In almost every asset acquisition the primary focus is to transfer ownership with no interruption to operations. In the case of refinery acquisition, there’s little room for error as any change in operational status can result in significant cost and value loss. Leading up to the change in control (CIC), the seller and buyer need to agree on how IT capabilities that support the asset will be transitioned. In general, this will fall into four categories:
During post-ownership transfer and CIC, the focus shifts to capturing the value expected from the new asset. From the business to IT, there are several key areas to assess to achieve maximum value.
In many cases, the timeline from announcement to change in ownership is short, so only absolute critical business processes are integrated. This covers the operations of the asset itself and, generally, will include key HR processes. Once CIC happens, the business needs to be ready with a prioritized plan of process areas to integrate. From enterprise services like procurement and accounting to trading and scheduling/logistics, each area needs to have a plan with rationale supporting the prioritization. If some business areas were integrated at CIC, process owners need to be prepared to assess their areas after the first business period (month) to course-correct as needed and meet value capture targets.
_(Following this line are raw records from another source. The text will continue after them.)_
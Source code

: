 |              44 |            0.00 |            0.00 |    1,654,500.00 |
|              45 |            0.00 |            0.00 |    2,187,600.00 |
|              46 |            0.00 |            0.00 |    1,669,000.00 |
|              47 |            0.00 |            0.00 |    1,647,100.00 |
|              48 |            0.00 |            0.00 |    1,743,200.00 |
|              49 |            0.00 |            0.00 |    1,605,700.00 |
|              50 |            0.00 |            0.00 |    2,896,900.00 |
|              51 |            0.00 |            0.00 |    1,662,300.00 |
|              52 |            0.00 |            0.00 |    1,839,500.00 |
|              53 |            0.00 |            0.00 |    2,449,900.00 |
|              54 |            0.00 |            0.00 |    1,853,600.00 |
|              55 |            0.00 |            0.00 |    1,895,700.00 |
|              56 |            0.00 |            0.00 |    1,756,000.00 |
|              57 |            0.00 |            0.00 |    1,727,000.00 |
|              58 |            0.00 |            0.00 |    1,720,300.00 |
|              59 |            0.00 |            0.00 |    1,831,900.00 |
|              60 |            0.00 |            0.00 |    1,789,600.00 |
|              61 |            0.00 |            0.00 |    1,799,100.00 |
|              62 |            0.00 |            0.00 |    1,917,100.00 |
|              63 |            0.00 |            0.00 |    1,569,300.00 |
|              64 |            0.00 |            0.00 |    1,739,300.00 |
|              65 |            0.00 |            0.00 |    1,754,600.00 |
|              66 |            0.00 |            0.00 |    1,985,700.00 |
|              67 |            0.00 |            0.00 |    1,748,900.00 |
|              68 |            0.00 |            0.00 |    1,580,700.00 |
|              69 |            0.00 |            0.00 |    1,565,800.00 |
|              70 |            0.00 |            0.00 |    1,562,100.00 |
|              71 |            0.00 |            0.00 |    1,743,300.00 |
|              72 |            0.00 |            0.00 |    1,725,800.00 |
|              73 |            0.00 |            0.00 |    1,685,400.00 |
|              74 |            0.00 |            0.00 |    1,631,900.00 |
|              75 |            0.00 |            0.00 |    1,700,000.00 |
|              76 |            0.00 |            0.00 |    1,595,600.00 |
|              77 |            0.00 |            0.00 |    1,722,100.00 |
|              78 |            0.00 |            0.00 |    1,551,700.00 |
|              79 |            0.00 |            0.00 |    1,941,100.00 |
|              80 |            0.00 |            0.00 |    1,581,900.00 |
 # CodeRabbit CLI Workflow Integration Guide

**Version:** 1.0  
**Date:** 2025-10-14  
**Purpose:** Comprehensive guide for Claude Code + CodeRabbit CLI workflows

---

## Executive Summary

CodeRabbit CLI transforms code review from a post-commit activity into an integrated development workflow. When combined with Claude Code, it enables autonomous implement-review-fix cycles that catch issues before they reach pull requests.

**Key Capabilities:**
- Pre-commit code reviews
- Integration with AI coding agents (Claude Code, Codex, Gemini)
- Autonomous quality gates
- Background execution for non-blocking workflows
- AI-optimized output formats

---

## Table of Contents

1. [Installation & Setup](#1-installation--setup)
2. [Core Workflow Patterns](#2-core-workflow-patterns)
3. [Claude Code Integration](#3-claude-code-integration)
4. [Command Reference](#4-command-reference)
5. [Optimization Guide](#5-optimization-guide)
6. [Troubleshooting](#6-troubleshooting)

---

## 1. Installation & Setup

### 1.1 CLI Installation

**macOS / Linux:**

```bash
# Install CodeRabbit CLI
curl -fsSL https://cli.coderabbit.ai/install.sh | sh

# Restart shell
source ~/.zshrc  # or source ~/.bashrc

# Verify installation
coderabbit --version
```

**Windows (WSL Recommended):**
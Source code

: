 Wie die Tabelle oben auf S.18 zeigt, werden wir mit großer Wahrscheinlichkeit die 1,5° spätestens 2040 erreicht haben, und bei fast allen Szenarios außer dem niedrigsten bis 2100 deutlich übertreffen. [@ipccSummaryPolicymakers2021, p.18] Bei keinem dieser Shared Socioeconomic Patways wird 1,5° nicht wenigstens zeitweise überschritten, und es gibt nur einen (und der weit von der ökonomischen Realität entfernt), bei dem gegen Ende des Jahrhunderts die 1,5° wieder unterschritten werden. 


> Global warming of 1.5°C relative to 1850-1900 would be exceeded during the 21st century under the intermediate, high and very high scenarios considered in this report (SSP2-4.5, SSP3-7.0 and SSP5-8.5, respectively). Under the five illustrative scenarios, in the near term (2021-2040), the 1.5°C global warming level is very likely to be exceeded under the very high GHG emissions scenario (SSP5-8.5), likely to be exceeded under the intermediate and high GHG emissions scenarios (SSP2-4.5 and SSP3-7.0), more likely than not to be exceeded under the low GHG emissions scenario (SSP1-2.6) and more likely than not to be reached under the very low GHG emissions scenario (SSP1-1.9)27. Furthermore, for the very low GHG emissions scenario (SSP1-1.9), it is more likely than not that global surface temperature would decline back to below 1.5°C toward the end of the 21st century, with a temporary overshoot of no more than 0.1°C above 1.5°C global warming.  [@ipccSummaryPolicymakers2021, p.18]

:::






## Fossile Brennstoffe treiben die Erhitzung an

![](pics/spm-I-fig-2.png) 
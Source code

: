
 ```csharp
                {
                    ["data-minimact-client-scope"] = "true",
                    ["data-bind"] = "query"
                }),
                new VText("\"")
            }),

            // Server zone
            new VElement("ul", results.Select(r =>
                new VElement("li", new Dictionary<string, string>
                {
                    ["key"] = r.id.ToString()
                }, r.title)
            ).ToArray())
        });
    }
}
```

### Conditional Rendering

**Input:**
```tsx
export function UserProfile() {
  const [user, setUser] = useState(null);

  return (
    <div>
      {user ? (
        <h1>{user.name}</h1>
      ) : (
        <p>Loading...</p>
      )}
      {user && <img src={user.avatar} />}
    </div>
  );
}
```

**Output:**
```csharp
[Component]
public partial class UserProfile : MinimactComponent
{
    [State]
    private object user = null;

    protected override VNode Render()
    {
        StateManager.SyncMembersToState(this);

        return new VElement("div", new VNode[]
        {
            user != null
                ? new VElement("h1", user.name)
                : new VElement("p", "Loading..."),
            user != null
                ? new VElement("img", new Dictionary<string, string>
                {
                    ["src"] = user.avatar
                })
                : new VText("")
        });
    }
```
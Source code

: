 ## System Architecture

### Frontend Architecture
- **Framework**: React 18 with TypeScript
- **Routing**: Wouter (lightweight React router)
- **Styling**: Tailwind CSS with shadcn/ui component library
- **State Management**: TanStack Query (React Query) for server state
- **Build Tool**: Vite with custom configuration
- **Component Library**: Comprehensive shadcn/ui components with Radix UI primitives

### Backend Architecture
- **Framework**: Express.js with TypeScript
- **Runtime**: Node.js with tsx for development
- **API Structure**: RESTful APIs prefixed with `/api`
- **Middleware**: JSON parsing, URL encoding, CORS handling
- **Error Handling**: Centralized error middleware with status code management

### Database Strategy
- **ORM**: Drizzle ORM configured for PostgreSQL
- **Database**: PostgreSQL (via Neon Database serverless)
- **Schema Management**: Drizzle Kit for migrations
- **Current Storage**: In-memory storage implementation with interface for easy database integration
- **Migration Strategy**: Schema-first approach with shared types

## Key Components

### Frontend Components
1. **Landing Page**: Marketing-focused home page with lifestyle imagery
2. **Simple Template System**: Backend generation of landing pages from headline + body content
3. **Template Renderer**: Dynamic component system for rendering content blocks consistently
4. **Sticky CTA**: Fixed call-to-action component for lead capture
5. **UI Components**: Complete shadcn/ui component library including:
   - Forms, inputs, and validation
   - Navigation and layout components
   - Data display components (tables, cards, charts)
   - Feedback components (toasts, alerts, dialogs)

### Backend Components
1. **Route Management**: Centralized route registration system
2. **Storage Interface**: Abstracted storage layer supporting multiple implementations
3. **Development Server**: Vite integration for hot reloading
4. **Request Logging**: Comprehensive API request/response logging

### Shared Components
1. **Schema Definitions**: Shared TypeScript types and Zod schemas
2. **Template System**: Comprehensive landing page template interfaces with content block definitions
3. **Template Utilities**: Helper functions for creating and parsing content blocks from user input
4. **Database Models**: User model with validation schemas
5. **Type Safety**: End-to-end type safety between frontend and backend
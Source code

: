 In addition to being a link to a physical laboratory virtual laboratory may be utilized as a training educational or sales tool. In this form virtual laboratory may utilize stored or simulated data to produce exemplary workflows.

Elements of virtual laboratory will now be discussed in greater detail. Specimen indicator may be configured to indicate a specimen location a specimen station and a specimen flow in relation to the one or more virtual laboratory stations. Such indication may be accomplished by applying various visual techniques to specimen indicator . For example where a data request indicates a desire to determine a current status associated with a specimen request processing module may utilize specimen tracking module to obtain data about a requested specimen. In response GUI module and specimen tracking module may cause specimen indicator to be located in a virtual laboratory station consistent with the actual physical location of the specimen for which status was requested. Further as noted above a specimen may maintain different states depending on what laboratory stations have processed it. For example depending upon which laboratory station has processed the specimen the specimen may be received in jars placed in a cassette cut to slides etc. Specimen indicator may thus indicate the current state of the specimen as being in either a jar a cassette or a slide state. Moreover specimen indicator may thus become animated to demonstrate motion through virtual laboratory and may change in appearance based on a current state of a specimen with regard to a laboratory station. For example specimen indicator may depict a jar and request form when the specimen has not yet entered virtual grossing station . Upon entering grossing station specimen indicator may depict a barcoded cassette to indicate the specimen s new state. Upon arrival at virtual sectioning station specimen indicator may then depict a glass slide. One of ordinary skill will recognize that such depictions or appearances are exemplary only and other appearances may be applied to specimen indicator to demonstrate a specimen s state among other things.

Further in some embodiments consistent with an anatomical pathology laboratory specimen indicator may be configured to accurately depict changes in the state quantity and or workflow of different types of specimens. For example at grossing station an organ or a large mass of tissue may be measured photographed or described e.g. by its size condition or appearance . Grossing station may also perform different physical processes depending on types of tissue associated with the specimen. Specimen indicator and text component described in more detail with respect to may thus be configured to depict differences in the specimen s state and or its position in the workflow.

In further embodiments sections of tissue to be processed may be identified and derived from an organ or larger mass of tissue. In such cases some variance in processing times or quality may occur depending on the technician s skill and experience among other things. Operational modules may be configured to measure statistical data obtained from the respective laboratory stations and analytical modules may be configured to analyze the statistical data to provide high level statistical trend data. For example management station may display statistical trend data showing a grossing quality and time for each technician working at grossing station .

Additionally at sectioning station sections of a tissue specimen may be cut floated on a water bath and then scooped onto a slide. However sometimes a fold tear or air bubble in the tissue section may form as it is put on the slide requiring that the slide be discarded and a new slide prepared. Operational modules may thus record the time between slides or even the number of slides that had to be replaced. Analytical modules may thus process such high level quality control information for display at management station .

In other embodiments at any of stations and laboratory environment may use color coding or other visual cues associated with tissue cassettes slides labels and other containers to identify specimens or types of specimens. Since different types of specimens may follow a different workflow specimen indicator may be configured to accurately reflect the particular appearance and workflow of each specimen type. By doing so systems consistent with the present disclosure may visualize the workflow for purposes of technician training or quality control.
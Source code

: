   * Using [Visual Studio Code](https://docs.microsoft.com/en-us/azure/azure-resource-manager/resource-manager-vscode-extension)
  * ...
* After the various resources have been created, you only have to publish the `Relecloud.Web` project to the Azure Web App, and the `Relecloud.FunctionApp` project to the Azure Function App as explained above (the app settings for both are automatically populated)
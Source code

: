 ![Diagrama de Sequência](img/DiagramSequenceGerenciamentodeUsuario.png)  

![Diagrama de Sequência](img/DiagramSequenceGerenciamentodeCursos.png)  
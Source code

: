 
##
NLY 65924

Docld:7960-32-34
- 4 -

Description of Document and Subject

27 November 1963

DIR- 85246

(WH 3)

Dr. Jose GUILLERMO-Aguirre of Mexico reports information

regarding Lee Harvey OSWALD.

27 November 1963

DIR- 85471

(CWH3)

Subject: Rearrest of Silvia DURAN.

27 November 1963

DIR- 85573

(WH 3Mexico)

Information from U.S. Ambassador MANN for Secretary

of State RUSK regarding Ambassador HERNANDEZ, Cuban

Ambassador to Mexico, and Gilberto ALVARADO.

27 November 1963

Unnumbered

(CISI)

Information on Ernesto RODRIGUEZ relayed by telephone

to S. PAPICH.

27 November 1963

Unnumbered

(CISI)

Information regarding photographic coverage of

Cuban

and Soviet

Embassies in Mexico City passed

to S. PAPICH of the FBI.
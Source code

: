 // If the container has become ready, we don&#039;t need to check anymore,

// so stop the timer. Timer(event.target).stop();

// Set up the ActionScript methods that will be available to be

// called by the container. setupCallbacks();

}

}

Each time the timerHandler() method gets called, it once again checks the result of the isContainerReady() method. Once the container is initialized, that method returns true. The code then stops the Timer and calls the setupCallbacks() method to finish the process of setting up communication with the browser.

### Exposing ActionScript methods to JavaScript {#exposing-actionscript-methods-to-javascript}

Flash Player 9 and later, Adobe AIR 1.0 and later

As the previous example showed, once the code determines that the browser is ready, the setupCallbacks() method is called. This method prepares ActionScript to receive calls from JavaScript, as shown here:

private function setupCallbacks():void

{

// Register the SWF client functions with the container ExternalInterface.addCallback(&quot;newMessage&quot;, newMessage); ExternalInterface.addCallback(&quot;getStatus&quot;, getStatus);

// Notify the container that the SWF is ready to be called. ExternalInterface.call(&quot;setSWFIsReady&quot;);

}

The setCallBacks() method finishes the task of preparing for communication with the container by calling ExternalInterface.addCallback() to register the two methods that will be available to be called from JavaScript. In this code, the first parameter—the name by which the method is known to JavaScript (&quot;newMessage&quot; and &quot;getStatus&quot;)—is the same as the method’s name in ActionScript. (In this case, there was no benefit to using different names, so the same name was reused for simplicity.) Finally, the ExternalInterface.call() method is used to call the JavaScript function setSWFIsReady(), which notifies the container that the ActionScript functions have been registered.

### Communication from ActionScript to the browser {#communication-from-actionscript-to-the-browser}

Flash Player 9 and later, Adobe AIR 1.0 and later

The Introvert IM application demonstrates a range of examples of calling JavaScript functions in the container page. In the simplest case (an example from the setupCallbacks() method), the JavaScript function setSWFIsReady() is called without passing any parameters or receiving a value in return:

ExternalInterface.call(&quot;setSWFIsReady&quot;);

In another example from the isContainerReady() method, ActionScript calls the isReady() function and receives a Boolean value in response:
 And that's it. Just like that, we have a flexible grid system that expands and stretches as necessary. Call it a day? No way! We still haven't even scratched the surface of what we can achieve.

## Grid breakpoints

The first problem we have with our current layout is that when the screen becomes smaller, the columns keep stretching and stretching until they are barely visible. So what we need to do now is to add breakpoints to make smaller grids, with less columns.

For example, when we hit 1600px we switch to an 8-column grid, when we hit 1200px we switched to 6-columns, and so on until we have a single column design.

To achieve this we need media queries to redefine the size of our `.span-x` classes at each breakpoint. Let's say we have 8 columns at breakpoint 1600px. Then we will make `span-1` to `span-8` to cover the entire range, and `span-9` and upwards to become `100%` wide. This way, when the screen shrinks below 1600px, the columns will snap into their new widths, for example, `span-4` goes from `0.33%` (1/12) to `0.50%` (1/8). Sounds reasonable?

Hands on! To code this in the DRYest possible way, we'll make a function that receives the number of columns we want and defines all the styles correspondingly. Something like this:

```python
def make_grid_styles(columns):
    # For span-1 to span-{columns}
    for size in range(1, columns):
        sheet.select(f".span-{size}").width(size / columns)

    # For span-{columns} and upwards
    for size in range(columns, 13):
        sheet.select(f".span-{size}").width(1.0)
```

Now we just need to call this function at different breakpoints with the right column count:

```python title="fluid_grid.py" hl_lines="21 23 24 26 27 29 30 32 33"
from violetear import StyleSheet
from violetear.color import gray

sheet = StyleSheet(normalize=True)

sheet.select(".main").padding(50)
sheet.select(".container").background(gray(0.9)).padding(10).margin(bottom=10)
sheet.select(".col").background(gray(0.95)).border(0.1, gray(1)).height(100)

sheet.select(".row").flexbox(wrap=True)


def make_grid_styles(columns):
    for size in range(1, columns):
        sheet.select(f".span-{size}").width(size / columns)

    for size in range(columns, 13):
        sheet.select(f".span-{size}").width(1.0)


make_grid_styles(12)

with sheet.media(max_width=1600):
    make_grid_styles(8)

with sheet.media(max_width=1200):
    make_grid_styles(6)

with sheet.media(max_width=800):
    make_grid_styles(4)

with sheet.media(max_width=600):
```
Any manual processes in place at CIC to aggregate data (e.g., the roll-up of financials, risk/credit exposure, etc.) will need to be automated or eliminated as systems/tools are harmonized. In addition, any differences in business models for overlapping functions will need to be addressed.
As described above, a common approach for the seller is to provide a “carve-out” IT system to support the core business processes of the asset. Depending on the timeline from announcement to CIC, it’s likely that most of the business processes supported by the carve-out system will remain in that system when ownership transfers. That can leave a substantial disconnect between core processes for the buyer—one set for the “legacy” assets and one set for the new asset. In addition to the complication of supporting two sets of processes, the carve-out system frequently comes in an isolated IT-hosted environment.
This can dramatically increase costs, which means integrating the carve-out business processes and supporting IT capabilities is a priority. This integration isn’t as easy as just converting the data over to the buyer’s applications. Performing this integration can be a full-time project as there’ll need to be training, data conversion, testing, and deployment.
Regardless of the type of transition from seller to buyer, there’ll be many applications that need to transition at CIC. Application rationalization to realize cost savings is a key step in the integration plan, but one that is often oversimplified. Over time software licenses and contracts have become more and more complicated, requiring serious attention to ensure that users can continue using key applications when an asset changes hands. Then, after the initial transition occurs, the business and IT can look deeper at the contracts and licensing.
This involves going through each software contract, the business capabilities supported and determining the long-term plan. Once this is complete, either IT or procurement can approach selected vendors and notify them of cancelation, extension, or attempt to negotiate a buyout as applicable. Critical to this process is tracking each contract and paying attention to the details—this isn’t something that can be done at a high level as each contract will have nuances and timelines that must be monitored and acted upon.
Rarely is an asset acquisition a simple “drag-and-drop” into an organization. Besides scale, there are always differences and nuances that make the asset unique. In many cases, either the addition of scale or those unique attributes can change or make the business case for developing a new capability to support and grow the business. Opportunities like this are often under appreciated in the initial scope of work post-transition, but they may be able to generate as much value as other business and application integration efforts. To take advantage of those new capabilities the business needs to clarify the strategic direction across the organization and then mobilize a team with the skills and authority to analyze and develop the necessary capabilities.
One example could be the acquisition of an asset with marine capabilities when the buyer’s existing assets have none. Leading up to and around CIC there may be temporary processes in place to manage marine movements, but ultimately a marine capability will need to be developed. This would include business processes for dock scheduling, vessel vetting, marine scheduling (and a lot more), as well as necessary IT capabilities to enable those new processes and IT to support those new capabilities. Those types of opportunities are identified early on with a comprehensive review of capabilities and assessment of the gaps.
CIC of a new acquisition is a huge undertaking, but post-acquisition integration is where value is delivered to the buyer. From business processes and capabilities to IT application integration and contracts, there’s significant work needed to optimize a successful integration.